Passados alguns anos, foi Celso Furtado quem, no seu livro O Mito do Desenvolvimento, nos trouxe a percepção dos limites do desenvolvimento, tanto quanto Nabuco nos lembrou que a Abolição não se completaria sem reforma agrária e sem educação.
Por tudo isso, cem anos depois de seu nascimento, o pensamento e o exemplo de Celso Furtado estão vivos, nas lembranças e homenagens que os historiadores, economistas e políticos fazem à sua obra. Vivo também em milhões de brasileiros que, sem saber, usam conceitos e palavras que ele criou, sonham para o Nordeste e para o Brasil rumos que ele definiu, temem resultados negativos para os quais ele alertou.
Raros intelectuais e homenageados são lembrados tantos anos depois de sua obra, por quem o estudou e por quem pensa como ele ensinou, mesmo sem conhecer sua obra.
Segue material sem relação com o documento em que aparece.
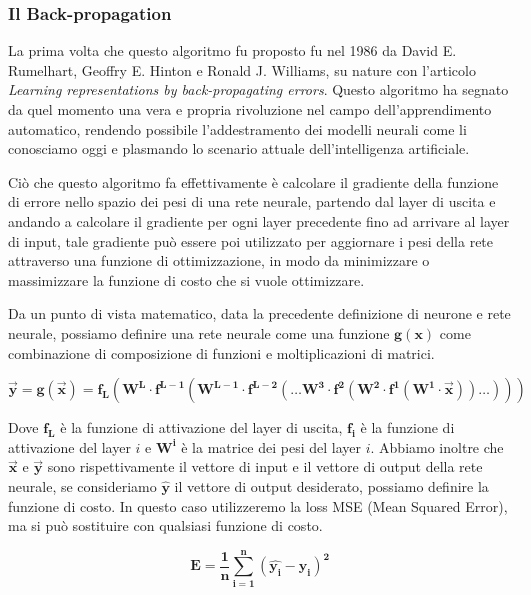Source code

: \subsubsection{Il Back-propagation}

La prima volta che questo algoritmo fu proposto fu nel 1986 da David E. Rumelhart, Geoffry E. Hinton e Ronald J. Williams, su nature
con l'articolo \textit{Learning representations by back-propagating errors}.
Questo algoritmo ha segnato da quel momento una vera e propria rivoluzione nel campo dell'apprendimento automatico, rendendo possibile l'addestramento dei
modelli neurali come li conosciamo oggi e plasmando lo scenario attuale dell'intelligenza artificiale.

Ciò che questo algoritmo fa effettivamente è calcolare il gradiente della funzione di errore nello spazio dei pesi di una rete neurale, 
partendo dal layer di uscita e andando a calcolare il gradiente per ogni layer precedente fino ad arrivare al layer di input, tale gradiente può essere poi
utilizzato per aggiornare i pesi della rete attraverso una funzione di ottimizzazione, in modo da minimizzare o massimizzare la funzione di costo che si vuole ottimizzare.

Da un punto di vista matematico, data la precedente definizione di neurone e rete neurale, possiamo definire una rete neurale come una funzione $\mathbf{g(x)}$
come combinazione di composizione di funzioni e moltiplicazioni di matrici.

\begin{equation}
    \mathbf{\vec{y} = g(\vec{x}) = f_{L}(\mathbf{W^{L} \cdot f^{L-1}(W^{L-1} \cdot f^{L-2}(\dots W^{3} \cdot f^{2}(W^{2} \cdot f^{1}(W^{1} \cdot \vec{x})) \dots ))})}
\end{equation}

Dove $\mathbf{f_{L}}$ è la funzione di attivazione del layer di uscita, $\mathbf{f_{i}}$ è la funzione di attivazione del layer $i$ e $\mathbf{W^{i}}$ è la matrice dei pesi del layer $i$.
Abbiamo inoltre che $\mathbf{\vec{x}}$ e $\mathbf{\vec{y}}$ sono rispettivamente il vettore di input e il vettore di output della rete neurale, se consideriamo
$\mathbf{\hat{y}}$ il vettore di output desiderato, possiamo definire la funzione di costo. In questo caso utilizzeremo la loss MSE (Mean Squared Error), ma
si può sostituire con qualsiasi funzione di costo.

\begin{equation}
    \mathbf{E = \frac{1}{n} \sum_{i=1}^{n} (\hat{y_{i}} - y_{i})^2}
\end{equation}

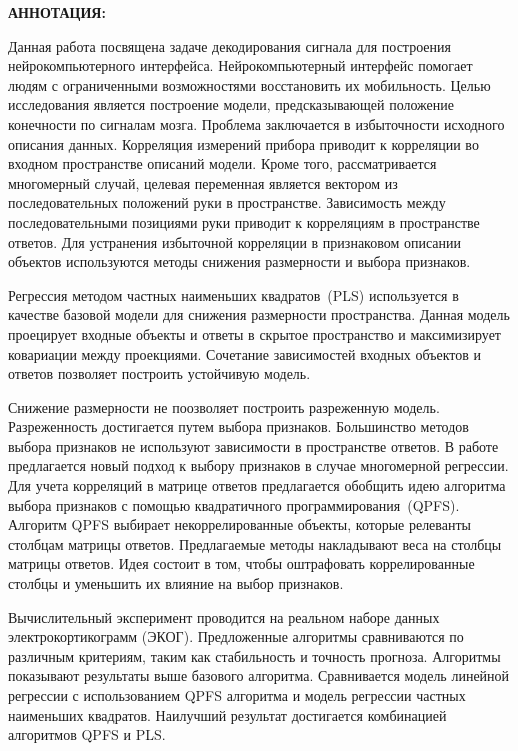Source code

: \documentclass[12pt,oneside]{article}
\theoremstyle{definition}
\begin{document}
\setcounter{page}{2}
\begin{center}
	\textbf{АННОТАЦИЯ:} 
\end{center}

Данная работа посвящена задаче декодирования сигнала для построения нейрокомпьютерного интерфейса.
Нейрокомпьютерный интерфейс помогает людям с ограниченными возможностями восстановить их мобильность.
Целью исследования является построение модели, предсказывающей положение конечности по сигналам мозга. 
Проблема заключается в избыточности исходного описания данных. 
Корреляция измерений прибора приводит к корреляции во входном пространстве описаний модели. 
Кроме того, рассматривается многомерный случай, целевая переменная является вектором из последовательных положений руки в пространстве. 
Зависимость между последовательными позициями руки приводит к корреляциям в пространстве ответов.
Для устранения избыточной корреляции в признаковом описании объектов используются методы снижения размерности и выбора признаков.

Регрессия методом частных наименьших квадратов~(PLS) используется в качестве базовой модели для снижения размерности пространства.
Данная модель проецирует входные объекты и ответы в скрытое пространство и максимизирует ковариации между проекциями.
Сочетание зависимостей входных объектов и ответов позволяет построить устойчивую модель.

Снижение размерности не поозволяет построить разреженную модель. Разреженность достигается путем выбора признаков.
Большинство методов выбора признаков не используют зависимости в пространстве ответов.
В работе предлагается новый подход к выбору признаков в случае многомерной регрессии.
Для учета корреляций в матрице ответов предлагается обобщить идею алгоритма выбора признаков с помощью квадратичного программирования~(QPFS). 
Алгоритм QPFS выбирает некоррелированные объекты, которые релеванты столбцам матрицы ответов. 
Предлагаемые методы накладывают веса на столбцы матрицы ответов. 
Идея состоит в том, чтобы оштрафовать коррелированные столбцы и уменьшить их влияние на выбор признаков. 

Вычислительный эксперимент проводится на реальном наборе данных электрокортикограмм (ЭКОГ). 
Предложенные алгоритмы сравниваются по различным критериям, таким как стабильность и точность прогноза.
Алгоритмы показывают результаты выше базового алгоритма.
Сравнивается модель линейной регрессии с использованием QPFS алгоритма и модель регрессии частных наименьших квадратов.
Наилучший результат достигается комбинацией алгоритмов QPFS и PLS.
\end{document}
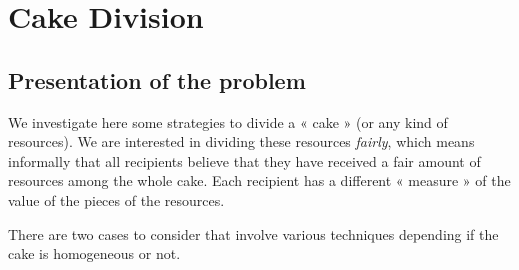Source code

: 
\chapter{Cake Division}
\label{Appendix:CakeDivision}

\section{Presentation of the problem}

We investigate here some strategies to divide a « cake »
(or any kind of resources). We are interested in dividing these resources \textit{fairly}, 
which means informally that all recipients believe that they have received a fair amount of resources among the whole cake. 
Each recipient has a different « measure » of the value of the pieces of the resources. 

There are two cases to consider that involve various techniques depending if the cake is homogeneous or not. 

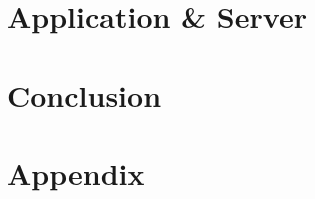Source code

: \documentclass[ a4paper 11pt oneside onecolumn final openany ]{report}
\begin{document}
    \chapter{Application \& Server}
    

    \chapter{Conclusion}
    

    \newpage

    
    

    \chapter{Appendix}
    
\end{document}

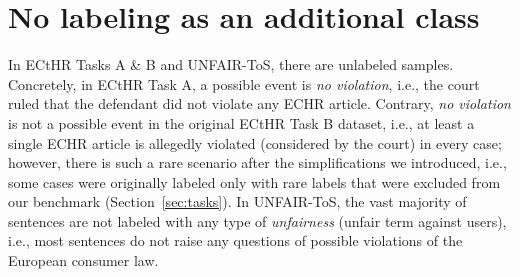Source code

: \documentclass[11pt]{article}
\newcommand{\macrof}{-\xspace}
\begin{document}
\begin{table*}[h]
    \centering
    \vspace{-1mm}
    \caption{Development \macrof results for all examined models across all LexGLUE tasks. We report the mean and standard deviation () for the three seeds with the best development scores per model. In starred datasets, we use the hierarchical variant of each model, except for Longformer and BigBird, as discussed in Section~\ref{sec:baselines}.}
    \label{tab:leaderboard_val_macro}
    \vspace{-4mm}
\end{table*}

\section{No labeling as an additional class}
\label{sec:label_zero}

In ECtHR Tasks A \& B and UNFAIR-ToS, there are unlabeled samples. Concretely, in ECtHR Task A, a possible event is \emph{no violation}, i.e., the court ruled that the defendant did not violate any ECHR article. Contrary, \emph{no violation} is not a possible event in the original ECtHR Task B dataset, i.e., at least a single ECHR article is allegedly violated  (considered by the court) in every case; however, there is such a rare scenario after the simplifications we introduced, i.e., some cases were originally labeled only with rare labels that were excluded from our benchmark (Section~\ref{sec:tasks}). In UNFAIR-ToS, the vast majority of sentences are not labeled with any type of \emph{unfairness} (unfair term against users), i.e., most sentences do not raise any questions of possible violations of the European consumer law. 
\end{document}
A maior homenagem a ele não é, entretanto, lembrar a importância de sua obra, mas ter a consciência de como ele nos faz falta em um momento em que o Brasil vive em transe, não em transição, sem coesão, nem rumo.
Cometemos muitos equívocos nas duas décadas sem Celso. Uma das maiores foi burocratizarmos e amarrarmos o pensamento. Burocratizamos nas carreiras universitárias e amarramos em siglas partidárias. Deixamos de usar plenamente a liberdade criadora, paramos de ousar, nos apegamos às ideias do passado como se fossem camisas de força de uma lucidez superada pela realidade. Ficamos críticos ou bajuladores, não analistas e intérpretes inovadores.
A maior lição de Celso Furtado foi seu exemplo de pensar com rigor analítico e com liberdade imaginativa, sem amarras, sem líderes e sem siglas partidárias. Ninguém amarrou o pensamento de Celso Furtado, ninguém tolheu sua imaginação e todos reconhecem seu rigor. É nisso que precisamos seguir avançando no que ele formulou. Seu pensamento um dia evoluirá graças aos que seguirem seu exemplo, tanto quanto ele fez avançar o pensamento de seus mestres.
Olhando para sua própria obra e para os desafios de hoje, a maior homenagem ao Celso, nos seus cem anos, é agradecer pelos pilares intelectuais que ele nos deu nas ideias e no caráter, e pensar novas ideias e novos instrumentos para enfrentar os novos desafios. Agir como ele agiria: pensando além do que ele nos ensinou.